## [ABOUT THIS EXERCISE]
Repeat all the data exactly, and where a record holds a picture, leave that picture out.

(PROVIDED RECORDS Opens)

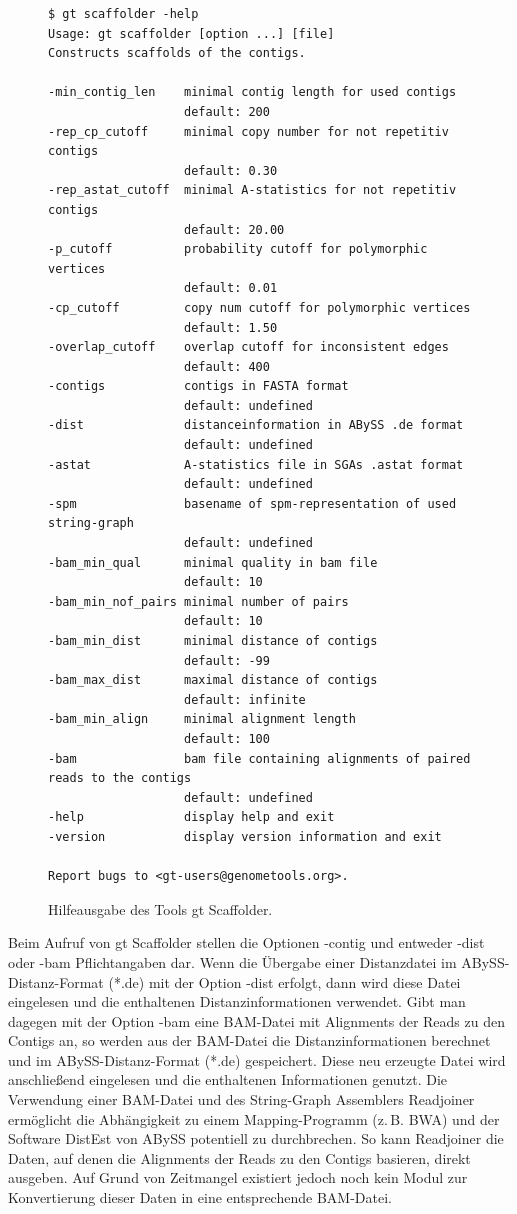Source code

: \documentclass[a4paper,11pt,parskip]{scrartcl}
\begin{document}
\begin{figure}
\begin{verbatim}
$ gt scaffolder -help
Usage: gt scaffolder [option ...] [file]
Constructs scaffolds of the contigs.

-min_contig_len    minimal contig length for used contigs
                   default: 200
-rep_cp_cutoff     minimal copy number for not repetitiv contigs
                   default: 0.30
-rep_astat_cutoff  minimal A-statistics for not repetitiv contigs
                   default: 20.00
-p_cutoff          probability cutoff for polymorphic vertices
                   default: 0.01
-cp_cutoff         copy num cutoff for polymorphic vertices
                   default: 1.50
-overlap_cutoff    overlap cutoff for inconsistent edges
                   default: 400
-contigs           contigs in FASTA format
                   default: undefined
-dist              distanceinformation in ABySS .de format
                   default: undefined
-astat             A-statistics file in SGAs .astat format
                   default: undefined
-spm               basename of spm-representation of used string-graph
                   default: undefined
-bam_min_qual      minimal quality in bam file
                   default: 10
-bam_min_nof_pairs minimal number of pairs
                   default: 10
-bam_min_dist      minimal distance of contigs
                   default: -99
-bam_max_dist      maximal distance of contigs
                   default: infinite
-bam_min_align     minimal alignment length
                   default: 100
-bam               bam file containing alignments of paired reads to the contigs
                   default: undefined
-help              display help and exit
-version           display version information and exit

Report bugs to <gt-users@genometools.org>.
\end{verbatim}
\caption{\label{abb: help}Hilfeausgabe des Tools gt Scaffolder.}
\end{figure}

Beim Aufruf von gt Scaffolder stellen die Optionen -contig und entweder
-dist oder -bam Pflichtangaben dar. Wenn die Übergabe einer Distanzdatei
im ABySS-Distanz-Format (*.de) mit der Option -dist erfolgt, dann wird
diese Datei eingelesen und die enthaltenen Distanzinformationen verwendet.
Gibt man dagegen mit der Option -bam eine BAM-Datei mit Alignments der Reads
zu den Contigs an, so werden aus der BAM-Datei die Distanzinformationen
berechnet und im ABySS-Distanz-Format (*.de) gespeichert. Diese neu erzeugte
Datei wird anschließend eingelesen und die enthaltenen Informationen genutzt.
Die Verwendung einer BAM-Datei und des String-Graph Assemblers Readjoiner
ermöglicht die Abhängigkeit zu einem Mapping-Programm (z.\,B. BWA) und der
Software DistEst von ABySS potentiell zu durchbrechen. So kann Readjoiner die
Daten, auf denen die Alignments der Reads zu den Contigs basieren, direkt
ausgeben. Auf Grund von Zeitmangel existiert jedoch noch kein Modul zur
Konvertierung dieser Daten in eine entsprechende BAM-Datei.
\end{document}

(PROVIDED RECORDS Closes)

## [YOUR RESPONSE]
Source code

: \documentclass[a4paper,11pt,parskip]{scrartcl}
\begin{document}
\begin{figure}
\begin{verbatim}
$ gt scaffolder -help
Usage: gt scaffolder [option ...] [file]
Constructs scaffolds of the contigs.

-min_contig_len    minimal contig length for used contigs
                   default: 200
-rep_cp_cutoff     minimal copy number for not repetitiv contigs
                   default: 0.30
-rep_astat_cutoff  minimal A-statistics for not repetitiv contigs
                   default: 20.00
-p_cutoff          probability cutoff for polymorphic vertices
                   default: 0.01
-cp_cutoff         copy num cutoff for polymorphic vertices
                   default: 1.50
-overlap_cutoff    overlap cutoff for inconsistent edges
                   default: 400
-contigs           contigs in FASTA format
                   default: undefined
-dist              distanceinformation in ABySS .de format
                   default: undefined
-astat             A-statistics file in SGAs .astat format
                   default: undefined
-spm               basename of spm-representation of used string-graph
                   default: undefined
-bam_min_qual      minimal quality in bam file
                   default: 10
-bam_min_nof_pairs minimal number of pairs
                   default: 10
-bam_min_dist      minimal distance of contigs
                   default: -99
-bam_max_dist      maximal distance of contigs
                   default: infinite
-bam_min_align     minimal alignment length
                   default: 100
-bam               bam file containing alignments of paired reads to the contigs
                   default: undefined
-help              display help and exit
-version           display version information and exit

Report bugs to <gt-users@genometools.org>.
\end{verbatim}
\caption{\label{abb: help}Hilfeausgabe des Tools gt Scaffolder.}
\end{figure}

Beim Aufruf von gt Scaffolder stellen die Optionen -contig und entweder
-dist oder -bam Pflichtangaben dar. Wenn die Übergabe einer Distanzdatei
im ABySS-Distanz-Format (*.de) mit der Option -dist erfolgt, dann wird
diese Datei eingelesen und die enthaltenen Distanzinformationen verwendet.
Gibt man dagegen mit der Option -bam eine BAM-Datei mit Alignments der Reads
zu den Contigs an, so werden aus der BAM-Datei die Distanzinformationen
berechnet und im ABySS-Distanz-Format (*.de) gespeichert. Diese neu erzeugte
Datei wird anschließend eingelesen und die enthaltenen Informationen genutzt.
Die Verwendung einer BAM-Datei und des String-Graph Assemblers Readjoiner
ermöglicht die Abhängigkeit zu einem Mapping-Programm (z.\,B. BWA) und der
Software DistEst von ABySS potentiell zu durchbrechen. So kann Readjoiner die
Daten, auf denen die Alignments der Reads zu den Contigs basieren, direkt
ausgeben. Auf Grund von Zeitmangel existiert jedoch noch kein Modul zur
Konvertierung dieser Daten in eine entsprechende BAM-Datei.
\end{document}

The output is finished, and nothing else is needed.